Yapılan yargılama, toplanan deliller ve alınan bilirkişi raporu da değerlendirildiğinde davacının davalıdan 42.926,39 TL alacaklı olduğu ve taleple bağlı kalınarak takip tarihinden itibaren yasal faiz talep edebileceği kanaatiyle açılan davanın kısmen kabulüne, alacak faturaya dayalı olduğundan %20 icra inkar tazminatının davalıdan alınarak davacıya verilmesine karar vermek gerekmiş ve aşağıdaki şekilde hüküm kurulmuştur.

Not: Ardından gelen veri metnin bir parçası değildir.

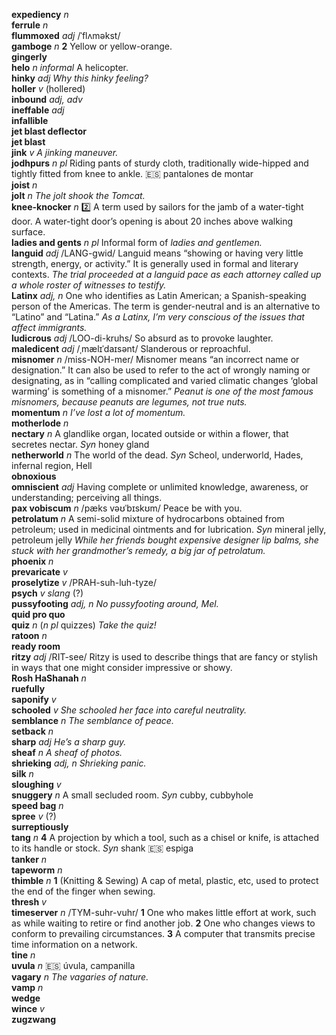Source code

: __expediency__ _n_  
__ferrule__ _n_  
__flummoxed__ _adj_ /ˈflʌməkst/  
__gamboge__ _n_ __2__ Yellow or yellow-orange.  
__gingerly__  
__helo__ _n informal_ A helicopter.  
__hinky__ _adj_ _Why this hinky feeling?_  
__holler__ _v_ (hollered)  
__inbound__ _adj, adv_  
__ineffable__ _adj_  
__infallible__  
__jet blast deflector__  
__jet blast__  
__jink__ _v_ _A jinking maneuver._  
__jodhpurs__ _n pl_ Riding pants of sturdy cloth, traditionally wide-hipped and tightly fitted from knee to ankle. :es: pantalones de montar  
__joist__ _n_  
__jolt__ _n_ _The jolt shook the Tomcat._  
__knee-knocker__ _n_ :two: A term used by sailors for the jamb of a water-tight door. A water-tight door’s opening is about 20 inches above walking surface.  
__ladies and gents__ _n pl_ Informal form of _ladies and gentlemen._  
__languid__ _adj_ /LANG-gwid/ Languid means “showing or having very little strength, energy, or activity.” It is generally used in formal and literary contexts. _The trial proceeded at a languid pace as each attorney called up a whole roster of witnesses to testify._  
__Latinx__ _adj, n_ One who identifies as Latin American; a Spanish-speaking person of the Americas. The term is gender-neutral and is an alternative to “Latino” and “Latina.” _As a Latinx, I’m very conscious of the issues that affect immigrants._  
__ludicrous__ _adj_ /LOO-di-kruhs/ So absurd as to provoke laughter.  
__maledicent__ _adj_ /ˌmælɪˈdaɪsənt/ Slanderous or reproachful.  
__misnomer__ _n_ /miss-NOH-mer/ Misnomer means “an incorrect name or designation.” It can also be used to refer to the act of wrongly naming or designating, as in “calling complicated and varied climatic changes ‘global warming’ is something of a misnomer.” _Peanut is one of the most famous misnomers, because peanuts are legumes, not true nuts._  
__momentum__ _n_ _I’ve lost a lot of momentum._  
__motherlode__ _n_  
__nectary__ _n_ A glandlike organ, located outside or within a flower, that secretes nectar. _Syn_ honey gland  
__netherworld__ _n_ The world of the dead. _Syn_ Scheol, underworld, Hades, infernal region, Hell  
__obnoxious__  
__omniscient__ _adj_ Having complete or unlimited knowledge, awareness, or understanding; perceiving all things.  
__pax vobiscum__ _n_ /pæks vəʊˈbɪskʊm/ Peace be with you.  
__petrolatum__ _n_ A semi-solid mixture of hydrocarbons obtained from petroleum; used in medicinal ointments and for lubrication. _Syn_ mineral jelly, petroleum jelly _While her friends bought expensive designer lip balms, she stuck with her grandmother’s remedy, a big jar of petrolatum._  
__phoenix__ _n_  
__prevaricate__ _v_  
__proselytize__ _v_ /PRAH-suh-luh-tyze/  
__psych__ _v_ _slang_ (?)  
__pussyfooting__ _adj, n_ _No pussyfooting around, Mel._  
__quid pro quo__  
__quiz__ _n_ (_n pl_ quizzes) _Take the quiz!_  
__ratoon__ _n_  
__ready room__  
__ritzy__ _adj_ /RIT-see/ Ritzy is used to describe things that are fancy or stylish in ways that one might consider impressive or showy.  
__Rosh HaShanah__ _n_  
__ruefully__  
__saponify__ _v_  
__schooled__ _v_ _She schooled her face into careful neutrality._  
__semblance__ _n_ _The semblance of peace._  
__setback__ _n_  
__sharp__ _adj_ _He’s a sharp guy._  
__sheaf__ _n_ _A sheaf of photos._  
__shrieking__ _adj, n_ _Shrieking panic._  
__silk__ _n_  
__sloughing__ _v_  
__snuggery__ _n_ A small secluded room. _Syn_ cubby, cubbyhole  
__speed bag__ _n_  
__spree__ _v_ (?)  
__surreptiously__  
__tang__ _n_ __4__ A projection by which a tool, such as a chisel or knife, is attached to its handle or stock. _Syn_ shank :es: espiga  
__tanker__ _n_  
__tapeworm__ _n_  
__thimble__ _n_ __1__ (Knitting & Sewing) A cap of metal, plastic, etc, used to protect the end of the finger when sewing.  
__thresh__ _v_  
__timeserver__ _n_ /TYM-suhr-vuhr/ __1__ One who makes little effort at work, such as while waiting to retire or find another job. __2__ One who changes views to conform to prevailing circumstances. __3__ A computer that transmits precise time information on a network.  
__tine__ _n_  
__uvula__ _n_ :es: úvula, campanilla  
__vagary__ _n_ _The vagaries of nature._  
__vamp__ _n_  
__wedge__  
__wince__ _v_  
__zugzwang__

HÜKÜM : Gerekçesi yukarıda ayrıntılı olarak açıklandığı üzere;
1-Davanın KISMEN KABULÜNE, KISMEN REDDİNE,
Davalı takip borçlusunun —- İcra Müdürlüğü’nün — Esas sayılı takip dosyasına yapmış olduğu itirazın kısmen iptali ile asıl alacak 42.926,59 TL üzerinden takibin devamına, fazlaya ilişkin işlemiş faiz isteminin reddine, asıl alacağa takip tarihinden itibaren % 9,00 yasal faiz uygulanmasına,
2-Kabul edilen 42.926,59 TL asıl alacağın % 20’si oranında 8.585,32 TL icra inkar tazminatının davalıdan alınarak davacıya verilmesine,
3-Harçlar Kanunu uyarınca alınması gerekli 2.932,31 TL karar ve ilam harcının peşin alınan 499,50 TL harçtan mahsubu ile bakiye 2.432,81 TL harcın davalıdan alınarak hazineye irat kaydına,
4-Davacı kendisini vekille temsil ettirdiğinden karar tarihinde yürürlükte bulunan AAÜT uyarınca hesaplanan 9.200,00 TL vekalet ücretinin davalıdan alınarak davacıya verilmesine,
5-Davalı kendisini vekille temsil ettirdiğinden karar tarihinde yürürlükte bulunan AAÜT uyarınca hesaplanan 86,84 TL vekalet ücretinin davacıdan alınarak davalıya verilmesine,
6-Davacı tarafından yapılan 80,70 TL başvuru harcı, 499,50 TL peşin harç, 11,50 vekalet harcı olmak üzere toplam 591,70 TL harcın kabul red oranı dikkate alınarak 585,78 TL lik kısmının davalıdan alınarak davacıya verilmesine,
7-Davacı tarafından yapılan tebligat, bilirkişi, posta ve diğer masraflar olmak üzere toplam 2.067,00 TL yargılama giderinin kabul red oranı dikkate alınarak 2.046,33 TL lik kısmının davalıdan alınarak davacıya verilmesine, bakiye yargılama giderinin ise davacı üzerinden bırakılmasına,
8-6325 Sayılı Yasa’ nın 18/A maddesinin 11 ve 13. Fıkraları uyarınca zorunlu arabuluculuk nedeniyle arabulucuya hazine tarafından ödenen 1.560,00 TL’ nin davanın kısmen kabul kısmen ret oranına göre hesap edilen 1.544,40 TL’sinin davalıdan alınarak, 15,60 TL’ sinin davacıdan tahsili ile hazineye irat kaydına,
9-Karar kesinleştiğinde ve talep halinde HMK Gider Avansı Tarifesinin 5. maddesi uyarınca artan gider avansının yatıran tarafa iadesine,Dair, davacı vekilininin yüzüne karşı, davalı vekilinin yokluğunda verilen gerekçeli kararın tebliğinden itibaren 2 hafta içerisinde mahkememize veya mahkememize gönderilmek üzere bulunulan yer yada başka bir yer Asliye Ticaret Mahkemesine verilecek bir dilekçe ile başvurmak ve istinaf harç ve masraflarını karşılamak koşulu ile –Bölge Adliye Mahkemesi’ne istinaf yolunun açık olduğu, istinaf dilekçesinde istinaf edilen hususlar ile nedenlerinin belirtilmesinin gerektiği, süresi içerisinde kararın istinaf edilmemesi halinde hükmün kesinleşeceği ve infaz edilebileceği açıklanmak suretiyle verilen karar açıkça okunup usulen anlatıldı.